Non vorrei sbilanciarmi troppo, ma ho la sensazione, fino ad oggi, che l’elezione di Sergio Mattarella a Capo dello Stato sia stato un dono della Provvidenza. Non mi rimangio alcune critiche da me mosse ad alcune sue incomplete affermazioni su episodi della fine della guerra, nessuno è perfetto, ma con il suo modo sobrio di comportarsi sta urlando alla classe politica cosa non va e cosa deve fare.

Alcuni paragonano Mattarella a Pertini, ma senza nulla togliere a quest’ultimo, devo dire che il modo di fare è completamente diverso, niente bagni di folla tanto cari a Pertini che poco si addicono ad un Capo di Stato, molto meglio la sobrietà. Ecco cosa sta urlando Mattarella ai politici: sobrietà. Lo ha dimostrato con le sue visite private, fatte con mezzi privati e non con la flotta di Stato, come usano fare tanti portando a ridicola giustificazione che "così è previsto dal  protocollo", come se il protocollo fosse un’imposizione divina e non un documento stilato dai politici a proprio uso e consumo.

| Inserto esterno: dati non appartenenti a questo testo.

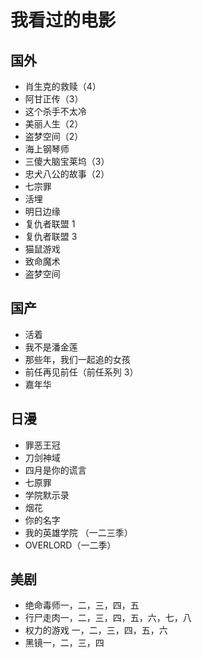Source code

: # 我看过的电影

## 国外
- 肖生克的救赎（4）
- 阿甘正传（3）
- 这个杀手不太冷
- 美丽人生（2）
- 盗梦空间（2）
- 海上钢琴师
- 三傻大脑宝莱坞（3）
- 忠犬八公的故事（2）
- 七宗罪
- 活埋
- 明日边缘
- 复仇者联盟 1
- 复仇者联盟 3
- 猫鼠游戏
- 致命魔术
- 盗梦空间

## 国产
- 活着
- 我不是潘金莲
- 那些年，我们一起追的女孩
- 前任再见前任（前任系列 3）
- 嘉年华

## 日漫
- 罪恶王冠
- 刀剑神域
- 四月是你的谎言
- 七原罪
- 学院默示录
- 烟花
- 你的名字
- 我的英雄学院 （一二三季）
- OVERLORD（一二季）

## 美剧
- 绝命毒师一，二，三，四，五
- 行尸走肉一，二，三，四，五，六，七，八
- 权力的游戏 一，二，三，四，五，六
- 黑镜一，二，三，四


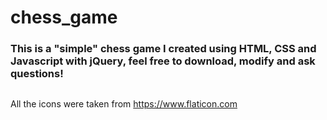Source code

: # chess_game

<h3>This is a "simple" chess game I created using HTML, CSS and Javascript with jQuery, feel free to download, modify and ask questions!</h3>

<img href="./Pieces/board.png"/>



All the icons were taken from https://www.flaticon.com
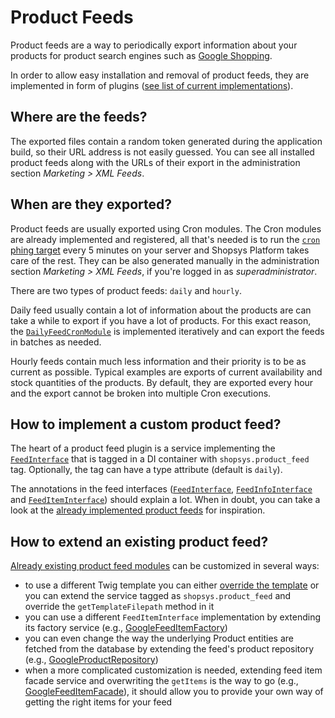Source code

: # Product Feeds

Product feeds are a way to periodically export information about your products for product search engines such as [Google Shopping](https://www.google.com/shopping).

In order to allow easy installation and removal of product feeds, they are implemented in form of plugins ([see list of current implementations](https://github.com/search?q=topic%3Aproduct-feed+org%3Ashopsys)).

## Where are the feeds?

The exported files contain a random token generated during the application build, so their URL address is not easily guessed.
You can see all installed product feeds along with the URLs of their export in the administration section *Marketing >  XML Feeds*.

## When are they exported?

Product feeds are usually exported using Cron modules.
The Cron modules are already implemented and registered, all that's needed is to run the [`cron` phing target](../introduction/console-commands-for-application-management-phing-targets.md#cron) every 5 minutes on your server and Shopsys Platform takes care of the rest.
They can be also generated manually in the administration section *Marketing >  XML Feeds*, if you're logged in as *superadministrator*.

There are two types of product feeds: `daily` and `hourly`.

Daily feed usually contain a lot of information about the products are can take a while to export if you have a lot of products.
For this exact reason, the [`DailyFeedCronModule`](https://github.com/shopsys/shopsys/blob/master/packages/framework/src/Model/Feed/DailyFeedCronModule.php) is implemented iteratively and can export the feeds in batches as needed.

Hourly feeds contain much less information and their priority is to be as current as possible.
Typical examples are exports of current availability and stock quantities of the products.
By default, they are exported every hour and the export cannot be broken into multiple Cron executions.

## How to implement a custom product feed?

The heart of a product feed plugin is a service implementing the [`FeedInterface`](https://github.com/shopsys/shopsys/blob/master/packages/framework/src/Model/Feed/FeedInterface.php) that is tagged in a DI container with `shopsys.product_feed` tag.
Optionally, the tag can have a type attribute (default is `daily`).

The annotations in the feed interfaces ([`FeedInterface`](https://github.com/shopsys/shopsys/blob/master/packages/framework/src/Model/Feed/FeedInterface.php), [`FeedInfoInterface`](https://github.com/shopsys/shopsys/blob/master/packages/framework/src/Model/Feed/FeedInfoInterface.php) and [`FeedItemInterface`](https://github.com/shopsys/shopsys/blob/master/packages/framework/src/Model/Feed/FeedItemInterface.php)) should explain a lot.
When in doubt, you can take a look at the [already implemented product feeds](https://github.com/search?q=topic%3Aproduct-feed+org%3Ashopsys) for inspiration.

## How to extend an existing product feed?

[Already existing product feed modules](https://github.com/search?q=topic%3Aproduct-feed+org%3Ashopsys) can be customized in several ways:

* to use a different Twig template you can either [override the template](https://symfony.com/doc/3.3/templating/overriding.html)
or you can extend the service tagged as `shopsys.product_feed` and override the `getTemplateFilepath` method in it
* you can use a different `FeedItemInterface` implementation by extending its factory service
(e.g., [GoogleFeedItemFactory](https://github.com/shopsys/shopsys/blob/master/packages/product-feed-google/src/Model/FeedItem/GoogleFeedItemFactory.php))
* you can even change the way the underlying Product entities are fetched from the database by extending the feed's product repository
(e.g., [GoogleProductRepository](https://github.com/shopsys/shopsys/blob/master/packages/product-feed-google/src/Model/Product/GoogleProductRepository.php))
* when a more complicated customization is needed, extending feed item facade service and overwriting the `getItems` is the way to go
(e.g., [GoogleFeedItemFacade](https://github.com/shopsys/shopsys/blob/master/packages/product-feed-google/src/Model/FeedItem/GoogleFeedItemFacade.php)),
it should allow you to provide your own way of getting the right items for your feed

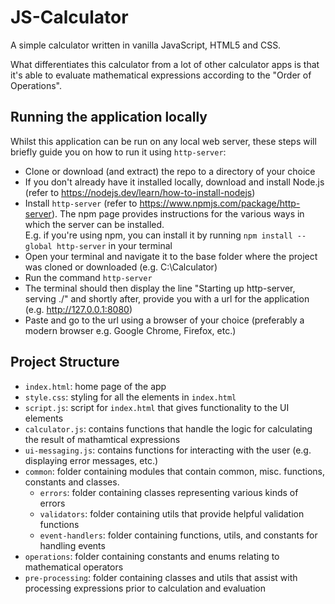 # JS-Calculator

A simple calculator written in vanilla JavaScript, HTML5 and CSS. 

What differentiates this calculator from a lot of other calculator apps is 
that it's able to evaluate mathematical expressions according to the "Order of Operations".

## Running the application locally

Whilst this application can be run on any local web server, these steps will briefly guide you on how to run it using `http-server`:

- Clone or download (and extract) the repo to a directory of your choice
- If you don't already have it installed locally, download and install Node.js (refer to https://nodejs.dev/learn/how-to-install-nodejs)
- Install `http-server` (refer to https://www.npmjs.com/package/http-server). The npm page provides instructions for the various ways in which the server can be installed. <br> E.g. if you're using npm, you can install it by running
    `npm install --global http-server` in your terminal
 -  Open your terminal and navigate it to the base folder where the project was cloned or downloaded (e.g. C:\Calculator)
 - Run the command `http-server`
 - The terminal should then display the line "Starting up http-server, serving ./" and shortly after, provide you with a url for the application (e.g. http://127.0.0.1:8080)
 - Paste and go to the url using a browser of your choice (preferably a modern browser e.g. Google Chrome, Firefox, etc.)

## Project Structure

- `index.html`: home page of the app
- `style.css`: styling for all the elements in `index.html`
- `script.js`: script for `index.html` that gives functionality to the UI elements
- `calculator.js`: contains functions that handle the logic for calculating the result of mathamtical expressions
- `ui-messaging.js`: contains functions for interacting with the user (e.g. displaying error messages, etc.)
- `common`: folder containing modules that contain common, misc. functions, constants and classes.
  - `errors`: folder containing classes representing various kinds of errors
  - `validators`: folder containing utils that provide helpful validation functions
  - `event-handlers`: folder containing functions, utils, and constants for handling events
- `operations`: folder containing constants and enums relating to mathematical operators
- `pre-processing`: folder containing classes and utils that assist with processing expressions prior to calculation and evaluation

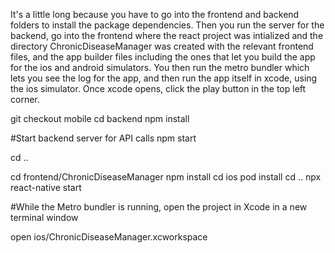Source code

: It's a little long because you have to go into the frontend and backend folders to install the package dependencies. Then you run the server for the backend, 
go into the frontend where the react project was intialized and the directory ChronicDiseaseManager was created with the relevant frontend files, and the app builder files including the 
ones that let you build the app for the ios and android simulators. You then run the metro bundler which lets you see the log for the app, and then run the app itself in xcode, using the ios 
simulator. Once xcode opens, click the play button in the top left corner.


git checkout mobile 
cd backend
npm install

#Start backend server for API calls
npm start

cd ..

cd frontend/ChronicDiseaseManager
npm install cd ios
pod install
cd .. npx react-native start 

#While the Metro bundler is running, open the project in Xcode in a new terminal window 

open ios/ChronicDiseaseManager.xcworkspace

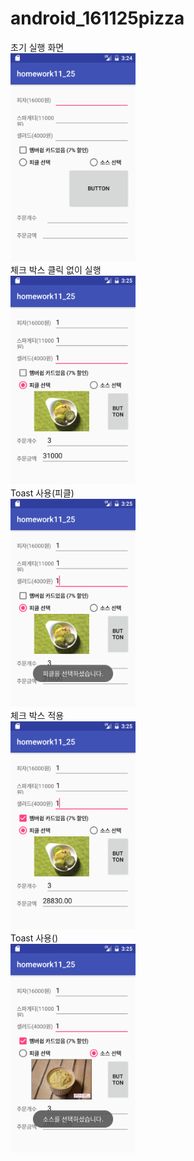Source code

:# android_161125pizza

초기 실행 화면
<br><img src="https://github.com/qhdl301/android_161125pizza/blob/master/app/fixel/Screenshot_1480087480.png?raw=true" width="200"></br>
체크 박스 클릭 없이 실행
<br><img src="https://github.com/qhdl301/android_161125pizza/blob/master/app/fixel/Screenshot_1480087504.png?raw=true " width="200"></br>
Toast 사용(피클)
<br><img src="https://github.com/qhdl301/android_161125pizza/blob/master/app/fixel/Screenshot_1480087515.png?raw=true" width="200"></br>
체크 박스 적용
<br><img src="https://github.com/qhdl301/android_161125pizza/blob/master/app/fixel/Screenshot_1480087535.png?raw=true" width="200"></br>
Toast 사용()
<br><img src="https://github.com/qhdl301/android_161125pizza/blob/master/app/fixel/Screenshot_1480087543.png?raw=true" width="200"></br>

Sobrietà ha mostrato in occasione della morte della neonata non accettata in alcuni ospedali siciliani: telefonando al governatore della Sicilia ha espresso solo il suo immenso dolore e l’immane incredulità che tanto disonore ha gettato sull’Italia intera. Alla telefonata si è fermato, magari avendo uno struggente desiderio di incontrare i genitori della bambina, ma cercare visibilità in un momento così tragico non è da persone serie e Mattarella dimostra che di serietà ne ha da vendere. Altri, specialmente quelli con la coscienza non tanto pulita, avrebbero dovuto incontrare i genitori (Presidente dell’Asl, Governatore, Presidente del 118, Ministero della sanità etc, etc), lo hanno fatto?

Ultimo grido di sobrietà lo ha dato facendo un programma di incontri con le opposizioni al governo senza tanto sbandierarle.

L’aver concesso, senza propaganda, la visita quotidiana al Quirinale, uno dei palazzi più belli al mondo, completa l’attuale fotografia di un personaggio che, forse, e me lo auguro di cuore, toglierà tanto marciume da una classe politica allo sbando che ha come obiettivi solo la poltrona ed i benefici. Fusse che fusse la vorta bbona. Tanti Auguri al nostro Presidente, poichè nel campo della moralità, correttezza, sobrietà ed imparzialità ha molto lavoro da fare, ci sono arretrati da far paura.